* Problem to work on *
The listing is to be printed in full, exactly as given.

* Records for the task *
----------------
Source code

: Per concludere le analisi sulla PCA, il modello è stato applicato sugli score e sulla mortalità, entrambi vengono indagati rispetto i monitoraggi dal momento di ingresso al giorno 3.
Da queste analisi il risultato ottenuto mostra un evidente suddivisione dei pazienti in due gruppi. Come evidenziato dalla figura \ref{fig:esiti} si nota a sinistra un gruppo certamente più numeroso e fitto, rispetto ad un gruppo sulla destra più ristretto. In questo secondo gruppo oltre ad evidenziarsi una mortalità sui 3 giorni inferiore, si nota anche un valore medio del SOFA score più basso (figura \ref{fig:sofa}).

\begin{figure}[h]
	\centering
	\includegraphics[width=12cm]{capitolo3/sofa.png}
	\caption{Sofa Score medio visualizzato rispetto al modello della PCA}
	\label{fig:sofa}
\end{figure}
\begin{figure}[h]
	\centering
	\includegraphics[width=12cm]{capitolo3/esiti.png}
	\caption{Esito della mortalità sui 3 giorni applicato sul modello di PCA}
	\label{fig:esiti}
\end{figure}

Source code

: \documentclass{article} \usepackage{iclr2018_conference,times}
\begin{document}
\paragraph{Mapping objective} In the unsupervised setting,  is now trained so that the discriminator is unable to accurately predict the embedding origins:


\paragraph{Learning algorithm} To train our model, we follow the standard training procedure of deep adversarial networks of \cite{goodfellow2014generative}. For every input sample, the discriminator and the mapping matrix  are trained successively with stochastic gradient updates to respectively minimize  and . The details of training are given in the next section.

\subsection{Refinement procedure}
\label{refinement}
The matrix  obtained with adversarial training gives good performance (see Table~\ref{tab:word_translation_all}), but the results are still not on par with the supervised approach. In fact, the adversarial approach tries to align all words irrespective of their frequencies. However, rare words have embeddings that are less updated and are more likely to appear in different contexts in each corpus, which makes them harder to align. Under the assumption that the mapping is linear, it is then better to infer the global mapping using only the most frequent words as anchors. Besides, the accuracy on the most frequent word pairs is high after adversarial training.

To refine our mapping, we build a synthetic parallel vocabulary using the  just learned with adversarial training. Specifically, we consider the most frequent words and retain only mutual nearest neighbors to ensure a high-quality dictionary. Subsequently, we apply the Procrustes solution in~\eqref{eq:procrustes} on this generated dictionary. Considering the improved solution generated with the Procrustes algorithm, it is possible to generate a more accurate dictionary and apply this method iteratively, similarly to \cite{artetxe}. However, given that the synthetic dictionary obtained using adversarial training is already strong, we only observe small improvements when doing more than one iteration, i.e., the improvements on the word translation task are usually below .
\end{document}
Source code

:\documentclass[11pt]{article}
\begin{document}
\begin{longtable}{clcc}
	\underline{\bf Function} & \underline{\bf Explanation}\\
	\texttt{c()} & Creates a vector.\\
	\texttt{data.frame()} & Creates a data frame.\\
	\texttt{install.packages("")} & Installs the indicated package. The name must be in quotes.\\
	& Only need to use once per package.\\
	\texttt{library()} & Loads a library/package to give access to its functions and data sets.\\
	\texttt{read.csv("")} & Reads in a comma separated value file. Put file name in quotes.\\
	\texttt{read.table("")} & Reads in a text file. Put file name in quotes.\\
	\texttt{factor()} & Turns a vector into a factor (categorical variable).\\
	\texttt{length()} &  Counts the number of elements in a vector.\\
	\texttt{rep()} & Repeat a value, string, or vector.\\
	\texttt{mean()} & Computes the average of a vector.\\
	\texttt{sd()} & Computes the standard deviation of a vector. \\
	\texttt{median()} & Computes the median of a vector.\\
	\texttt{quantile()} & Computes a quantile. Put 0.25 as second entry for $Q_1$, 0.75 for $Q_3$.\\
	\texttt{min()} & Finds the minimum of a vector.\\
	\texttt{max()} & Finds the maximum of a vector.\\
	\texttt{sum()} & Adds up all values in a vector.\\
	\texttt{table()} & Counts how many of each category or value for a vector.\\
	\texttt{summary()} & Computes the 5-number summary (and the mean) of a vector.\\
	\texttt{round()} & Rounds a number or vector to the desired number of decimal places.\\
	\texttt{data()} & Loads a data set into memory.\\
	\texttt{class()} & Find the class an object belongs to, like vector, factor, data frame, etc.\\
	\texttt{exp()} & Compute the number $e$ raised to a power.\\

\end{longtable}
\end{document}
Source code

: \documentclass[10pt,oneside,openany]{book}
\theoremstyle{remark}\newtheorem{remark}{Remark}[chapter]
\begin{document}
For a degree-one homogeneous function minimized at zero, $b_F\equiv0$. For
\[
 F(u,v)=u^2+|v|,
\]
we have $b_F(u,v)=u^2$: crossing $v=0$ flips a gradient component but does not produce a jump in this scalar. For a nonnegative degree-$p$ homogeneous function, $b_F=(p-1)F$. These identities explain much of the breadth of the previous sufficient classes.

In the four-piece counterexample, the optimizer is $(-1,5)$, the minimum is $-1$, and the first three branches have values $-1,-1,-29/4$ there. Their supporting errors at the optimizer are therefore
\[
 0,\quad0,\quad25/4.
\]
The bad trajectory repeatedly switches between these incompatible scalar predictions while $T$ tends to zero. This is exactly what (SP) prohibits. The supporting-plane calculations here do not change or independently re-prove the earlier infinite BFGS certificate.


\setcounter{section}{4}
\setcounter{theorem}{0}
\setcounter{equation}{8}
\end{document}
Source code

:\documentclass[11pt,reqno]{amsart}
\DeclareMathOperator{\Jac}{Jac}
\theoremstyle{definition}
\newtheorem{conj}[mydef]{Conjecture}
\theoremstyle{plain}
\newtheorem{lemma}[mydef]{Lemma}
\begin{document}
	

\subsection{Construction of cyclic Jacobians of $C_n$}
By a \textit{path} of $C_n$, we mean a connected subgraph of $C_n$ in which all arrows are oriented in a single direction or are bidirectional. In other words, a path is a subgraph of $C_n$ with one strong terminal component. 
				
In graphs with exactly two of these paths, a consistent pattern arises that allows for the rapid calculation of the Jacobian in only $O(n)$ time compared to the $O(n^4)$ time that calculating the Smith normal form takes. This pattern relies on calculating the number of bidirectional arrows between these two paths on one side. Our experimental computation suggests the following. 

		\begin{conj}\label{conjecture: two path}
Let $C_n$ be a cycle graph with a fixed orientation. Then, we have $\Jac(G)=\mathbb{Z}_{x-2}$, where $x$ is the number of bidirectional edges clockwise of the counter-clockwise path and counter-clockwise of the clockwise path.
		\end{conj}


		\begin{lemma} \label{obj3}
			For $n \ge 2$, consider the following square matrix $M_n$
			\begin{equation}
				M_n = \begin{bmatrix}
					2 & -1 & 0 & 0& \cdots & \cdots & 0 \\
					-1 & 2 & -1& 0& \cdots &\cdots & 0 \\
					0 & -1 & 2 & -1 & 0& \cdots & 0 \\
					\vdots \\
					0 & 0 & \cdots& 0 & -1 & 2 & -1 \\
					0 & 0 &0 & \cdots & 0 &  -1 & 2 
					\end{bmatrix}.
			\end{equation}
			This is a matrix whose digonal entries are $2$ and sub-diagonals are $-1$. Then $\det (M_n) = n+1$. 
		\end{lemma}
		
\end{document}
----------------
* Answer section *
Source code

: Per concludere le analisi sulla PCA, il modello è stato applicato sugli score e sulla mortalità, entrambi vengono indagati rispetto i monitoraggi dal momento di ingresso al giorno 3.
Da queste analisi il risultato ottenuto mostra un evidente suddivisione dei pazienti in due gruppi. Come evidenziato dalla figura \ref{fig:esiti} si nota a sinistra un gruppo certamente più numeroso e fitto, rispetto ad un gruppo sulla destra più ristretto. In questo secondo gruppo oltre ad evidenziarsi una mortalità sui 3 giorni inferiore, si nota anche un valore medio del SOFA score più basso (figura \ref{fig:sofa}).

\begin{figure}[h]
	\centering
	\includegraphics[width=12cm]{capitolo3/sofa.png}
	\caption{Sofa Score medio visualizzato rispetto al modello della PCA}
	\label{fig:sofa}
\end{figure}
\begin{figure}[h]
	\centering
	\includegraphics[width=12cm]{capitolo3/esiti.png}
	\caption{Esito della mortalità sui 3 giorni applicato sul modello di PCA}
	\label{fig:esiti}
\end{figure}

Source code

: \documentclass{article} \usepackage{iclr2018_conference,times}
\begin{document}
\paragraph{Mapping objective} In the unsupervised setting,  is now trained so that the discriminator is unable to accurately predict the embedding origins:


\paragraph{Learning algorithm} To train our model, we follow the standard training procedure of deep adversarial networks of \cite{goodfellow2014generative}. For every input sample, the discriminator and the mapping matrix  are trained successively with stochastic gradient updates to respectively minimize  and . The details of training are given in the next section.

\subsection{Refinement procedure}
\label{refinement}
The matrix  obtained with adversarial training gives good performance (see Table~\ref{tab:word_translation_all}), but the results are still not on par with the supervised approach. In fact, the adversarial approach tries to align all words irrespective of their frequencies. However, rare words have embeddings that are less updated and are more likely to appear in different contexts in each corpus, which makes them harder to align. Under the assumption that the mapping is linear, it is then better to infer the global mapping using only the most frequent words as anchors. Besides, the accuracy on the most frequent word pairs is high after adversarial training.

To refine our mapping, we build a synthetic parallel vocabulary using the  just learned with adversarial training. Specifically, we consider the most frequent words and retain only mutual nearest neighbors to ensure a high-quality dictionary. Subsequently, we apply the Procrustes solution in~\eqref{eq:procrustes} on this generated dictionary. Considering the improved solution generated with the Procrustes algorithm, it is possible to generate a more accurate dictionary and apply this method iteratively, similarly to \cite{artetxe}. However, given that the synthetic dictionary obtained using adversarial training is already strong, we only observe small improvements when doing more than one iteration, i.e., the improvements on the word translation task are usually below .
\end{document}
Source code

:\documentclass[11pt]{article}
\begin{document}
\begin{longtable}{clcc}
	\underline{\bf Function} & \underline{\bf Explanation}\\
	\texttt{c()} & Creates a vector.\\
	\texttt{data.frame()} & Creates a data frame.\\
	\texttt{install.packages("")} & Installs the indicated package. The name must be in quotes.\\
	& Only need to use once per package.\\
	\texttt{library()} & Loads a library/package to give access to its functions and data sets.\\
	\texttt{read.csv("")} & Reads in a comma separated value file. Put file name in quotes.\\
	\texttt{read.table("")} & Reads in a text file. Put file name in quotes.\\
	\texttt{factor()} & Turns a vector into a factor (categorical variable).\\
	\texttt{length()} &  Counts the number of elements in a vector.\\
	\texttt{rep()} & Repeat a value, string, or vector.\\
	\texttt{mean()} & Computes the average of a vector.\\
	\texttt{sd()} & Computes the standard deviation of a vector. \\
	\texttt{median()} & Computes the median of a vector.\\
	\texttt{quantile()} & Computes a quantile. Put 0.25 as second entry for $Q_1$, 0.75 for $Q_3$.\\
	\texttt{min()} & Finds the minimum of a vector.\\
	\texttt{max()} & Finds the maximum of a vector.\\
	\texttt{sum()} & Adds up all values in a vector.\\
	\texttt{table()} & Counts how many of each category or value for a vector.\\
	\texttt{summary()} & Computes the 5-number summary (and the mean) of a vector.\\
	\texttt{round()} & Rounds a number or vector to the desired number of decimal places.\\
	\texttt{data()} & Loads a data set into memory.\\
	\texttt{class()} & Find the class an object belongs to, like vector, factor, data frame, etc.\\
	\texttt{exp()} & Compute the number $e$ raised to a power.\\

\end{longtable}
\end{document}
Source code

: \documentclass[10pt,oneside,openany]{book}
\theoremstyle{remark}\newtheorem{remark}{Remark}[chapter]
\begin{document}
For a degree-one homogeneous function minimized at zero, $b_F\equiv0$. For
\[
 F(u,v)=u^2+|v|,
\]
we have $b_F(u,v)=u^2$: crossing $v=0$ flips a gradient component but does not produce a jump in this scalar. For a nonnegative degree-$p$ homogeneous function, $b_F=(p-1)F$. These identities explain much of the breadth of the previous sufficient classes.

In the four-piece counterexample, the optimizer is $(-1,5)$, the minimum is $-1$, and the first three branches have values $-1,-1,-29/4$ there. Their supporting errors at the optimizer are therefore
\[
 0,\quad0,\quad25/4.
\]
The bad trajectory repeatedly switches between these incompatible scalar predictions while $T$ tends to zero. This is exactly what (SP) prohibits. The supporting-plane calculations here do not change or independently re-prove the earlier infinite BFGS certificate.


\setcounter{section}{4}
\setcounter{theorem}{0}
\setcounter{equation}{8}
\end{document}
Source code

:\documentclass[11pt,reqno]{amsart}
\DeclareMathOperator{\Jac}{Jac}
\theoremstyle{definition}
\newtheorem{conj}[mydef]{Conjecture}
\theoremstyle{plain}
\newtheorem{lemma}[mydef]{Lemma}
\begin{document}
	

\subsection{Construction of cyclic Jacobians of $C_n$}
By a \textit{path} of $C_n$, we mean a connected subgraph of $C_n$ in which all arrows are oriented in a single direction or are bidirectional. In other words, a path is a subgraph of $C_n$ with one strong terminal component. 
				
In graphs with exactly two of these paths, a consistent pattern arises that allows for the rapid calculation of the Jacobian in only $O(n)$ time compared to the $O(n^4)$ time that calculating the Smith normal form takes. This pattern relies on calculating the number of bidirectional arrows between these two paths on one side. Our experimental computation suggests the following. 

		\begin{conj}\label{conjecture: two path}
Let $C_n$ be a cycle graph with a fixed orientation. Then, we have $\Jac(G)=\mathbb{Z}_{x-2}$, where $x$ is the number of bidirectional edges clockwise of the counter-clockwise path and counter-clockwise of the clockwise path.
		\end{conj}


		\begin{lemma} \label{obj3}
			For $n \ge 2$, consider the following square matrix $M_n$
			\begin{equation}
				M_n = \begin{bmatrix}
					2 & -1 & 0 & 0& \cdots & \cdots & 0 \\
					-1 & 2 & -1& 0& \cdots &\cdots & 0 \\
					0 & -1 & 2 & -1 & 0& \cdots & 0 \\
					\vdots \\
					0 & 0 & \cdots& 0 & -1 & 2 & -1 \\
					0 & 0 &0 & \cdots & 0 &  -1 & 2 
					\end{bmatrix}.
			\end{equation}
			This is a matrix whose digonal entries are $2$ and sub-diagonals are $-1$. Then $\det (M_n) = n+1$. 
		\end{lemma}
		
\end{document}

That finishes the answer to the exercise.